*Records for the exercise:*
□ □ □ □ □ □ □

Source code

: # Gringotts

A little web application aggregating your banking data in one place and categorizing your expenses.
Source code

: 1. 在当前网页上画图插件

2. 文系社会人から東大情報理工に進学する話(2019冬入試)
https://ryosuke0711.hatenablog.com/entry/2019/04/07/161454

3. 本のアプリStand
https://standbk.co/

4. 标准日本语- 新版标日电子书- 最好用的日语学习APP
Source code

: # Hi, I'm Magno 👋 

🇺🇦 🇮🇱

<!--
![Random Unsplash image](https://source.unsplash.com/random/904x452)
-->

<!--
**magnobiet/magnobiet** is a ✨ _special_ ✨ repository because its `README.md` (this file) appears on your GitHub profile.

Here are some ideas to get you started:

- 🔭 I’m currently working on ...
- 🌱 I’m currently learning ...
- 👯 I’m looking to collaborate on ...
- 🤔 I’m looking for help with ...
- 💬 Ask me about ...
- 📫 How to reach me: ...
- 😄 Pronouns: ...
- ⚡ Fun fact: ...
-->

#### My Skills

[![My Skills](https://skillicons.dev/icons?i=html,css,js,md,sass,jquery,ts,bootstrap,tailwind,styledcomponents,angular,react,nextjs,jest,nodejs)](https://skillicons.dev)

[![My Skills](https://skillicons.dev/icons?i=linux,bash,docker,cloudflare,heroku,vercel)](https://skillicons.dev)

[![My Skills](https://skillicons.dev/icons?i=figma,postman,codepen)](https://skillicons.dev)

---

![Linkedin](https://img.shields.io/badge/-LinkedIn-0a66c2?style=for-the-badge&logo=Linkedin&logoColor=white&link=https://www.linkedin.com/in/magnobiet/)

□ □ □ □ □ □ □

*Task details:*
Copy the records above. Leave out nothing.

*Your solution:*
Source code

: # Gringotts

A little web application aggregating your banking data in one place and categorizing your expenses.
Source code

: 1. 在当前网页上画图插件

2. 文系社会人から東大情報理工に進学する話(2019冬入試)
https://ryosuke0711.hatenablog.com/entry/2019/04/07/161454

3. 本のアプリStand
https://standbk.co/

4. 标准日本语- 新版标日电子书- 最好用的日语学习APP
Source code

: # Hi, I'm Magno 👋 

🇺🇦 🇮🇱

<!--
![Random Unsplash image](https://source.unsplash.com/random/904x452)
-->

<!--
**magnobiet/magnobiet** is a ✨ _special_ ✨ repository because its `README.md` (this file) appears on your GitHub profile.

Here are some ideas to get you started:

- 🔭 I’m currently working on ...
- 🌱 I’m currently learning ...
- 👯 I’m looking to collaborate on ...
- 🤔 I’m looking for help with ...
- 💬 Ask me about ...
- 📫 How to reach me: ...
- 😄 Pronouns: ...
- ⚡ Fun fact: ...
-->

#### My Skills

[![My Skills](https://skillicons.dev/icons?i=html,css,js,md,sass,jquery,ts,bootstrap,tailwind,styledcomponents,angular,react,nextjs,jest,nodejs)](https://skillicons.dev)

[![My Skills](https://skillicons.dev/icons?i=linux,bash,docker,cloudflare,heroku,vercel)](https://skillicons.dev)

[![My Skills](https://skillicons.dev/icons?i=figma,postman,codepen)](https://skillicons.dev)

---

![Linkedin](https://img.shields.io/badge/-LinkedIn-0a66c2?style=for-the-badge&logo=Linkedin&logoColor=white&link=https://www.linkedin.com/in/magnobiet/)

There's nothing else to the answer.